*** Opening of Excerpted data ***

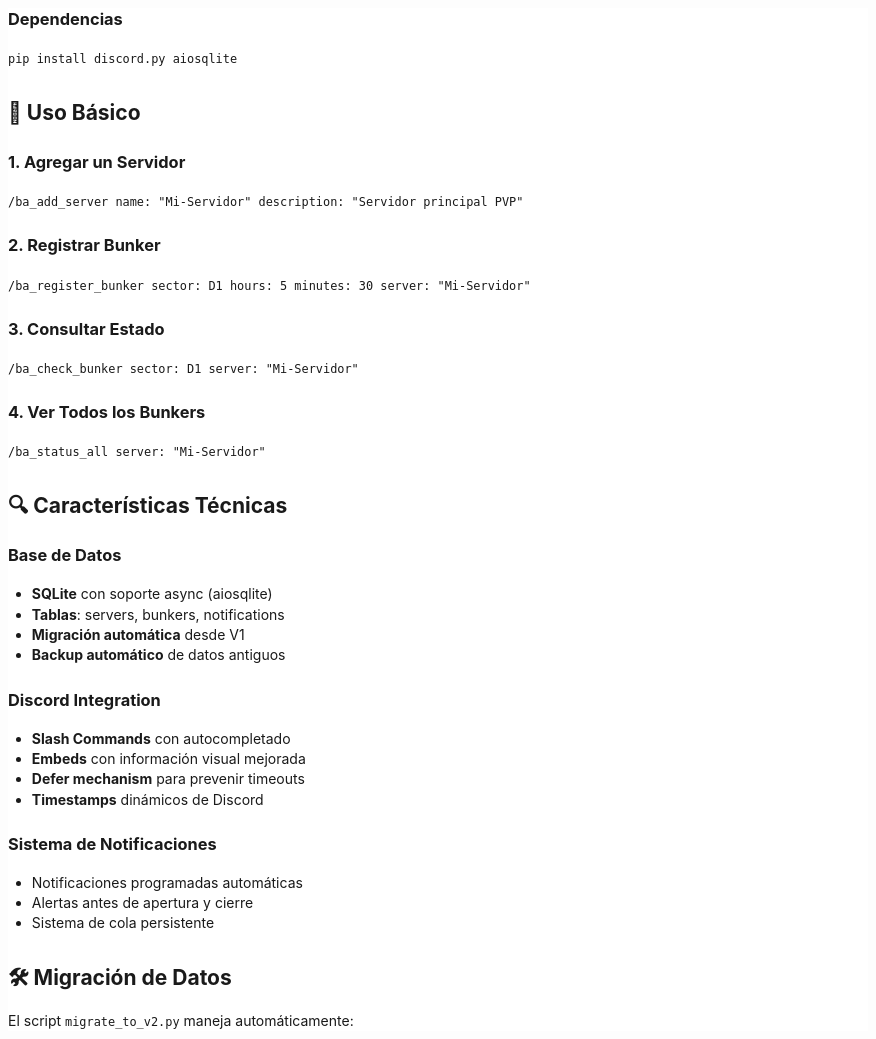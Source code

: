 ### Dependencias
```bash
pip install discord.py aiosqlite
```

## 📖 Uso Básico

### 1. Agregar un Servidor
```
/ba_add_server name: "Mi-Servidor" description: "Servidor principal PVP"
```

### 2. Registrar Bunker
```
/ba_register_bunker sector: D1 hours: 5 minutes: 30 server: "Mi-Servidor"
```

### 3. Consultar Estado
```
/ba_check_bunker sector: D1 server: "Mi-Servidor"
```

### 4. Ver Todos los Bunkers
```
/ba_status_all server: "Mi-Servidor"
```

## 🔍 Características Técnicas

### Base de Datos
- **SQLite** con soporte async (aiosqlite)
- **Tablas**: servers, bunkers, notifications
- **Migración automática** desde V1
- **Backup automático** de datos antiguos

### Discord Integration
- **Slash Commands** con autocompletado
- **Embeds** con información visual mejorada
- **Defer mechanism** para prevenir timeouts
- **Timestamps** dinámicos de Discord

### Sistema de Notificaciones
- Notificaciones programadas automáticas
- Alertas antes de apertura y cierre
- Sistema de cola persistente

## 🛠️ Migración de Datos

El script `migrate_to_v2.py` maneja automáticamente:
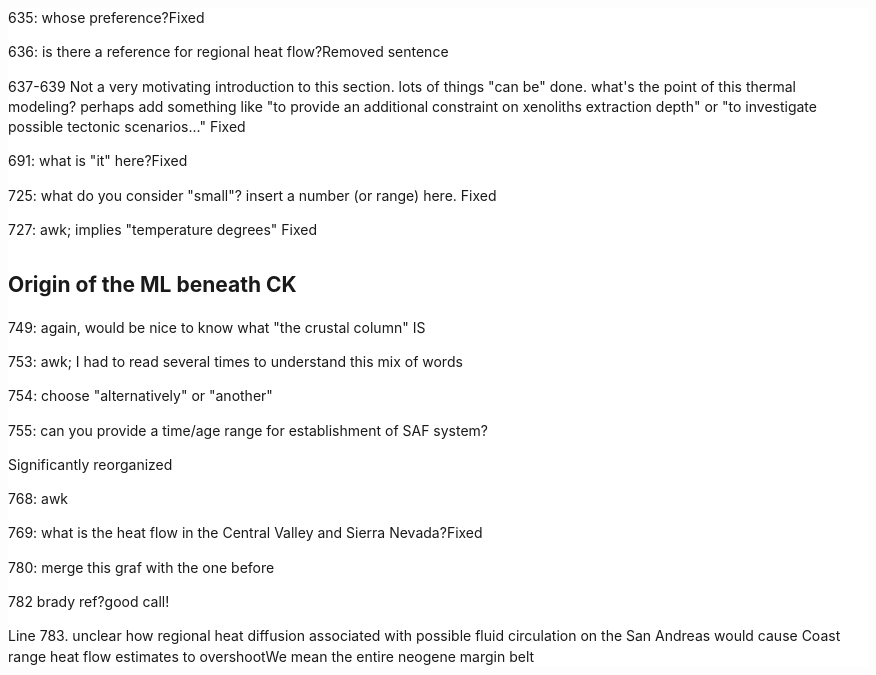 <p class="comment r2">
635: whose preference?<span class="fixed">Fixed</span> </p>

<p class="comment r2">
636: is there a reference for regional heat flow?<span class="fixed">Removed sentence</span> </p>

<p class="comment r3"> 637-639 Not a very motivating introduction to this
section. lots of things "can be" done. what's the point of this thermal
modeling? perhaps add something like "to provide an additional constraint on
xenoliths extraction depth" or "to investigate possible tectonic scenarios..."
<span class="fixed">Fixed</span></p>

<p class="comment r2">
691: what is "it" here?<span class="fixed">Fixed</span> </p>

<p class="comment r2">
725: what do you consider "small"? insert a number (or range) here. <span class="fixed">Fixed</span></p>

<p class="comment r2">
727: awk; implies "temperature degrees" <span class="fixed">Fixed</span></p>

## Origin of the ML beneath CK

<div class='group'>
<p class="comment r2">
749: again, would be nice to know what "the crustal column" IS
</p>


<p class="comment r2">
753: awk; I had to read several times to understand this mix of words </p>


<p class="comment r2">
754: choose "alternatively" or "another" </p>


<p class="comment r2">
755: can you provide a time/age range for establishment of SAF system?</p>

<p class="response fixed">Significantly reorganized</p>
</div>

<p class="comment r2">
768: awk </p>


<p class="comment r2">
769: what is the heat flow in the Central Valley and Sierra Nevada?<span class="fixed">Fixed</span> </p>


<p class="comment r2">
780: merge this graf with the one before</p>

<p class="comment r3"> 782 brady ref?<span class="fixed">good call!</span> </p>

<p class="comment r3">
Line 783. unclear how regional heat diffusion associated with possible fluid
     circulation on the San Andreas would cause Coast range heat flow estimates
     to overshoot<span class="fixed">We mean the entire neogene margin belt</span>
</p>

*** Close of Excerpted data ***

What this task involves — Look through the records for the word "provide". Every line that has it should be copied.

Exercise solution —
modeling? perhaps add something like "to provide an additional constraint on
755: can you provide a time/age range for establishment of SAF system?</p>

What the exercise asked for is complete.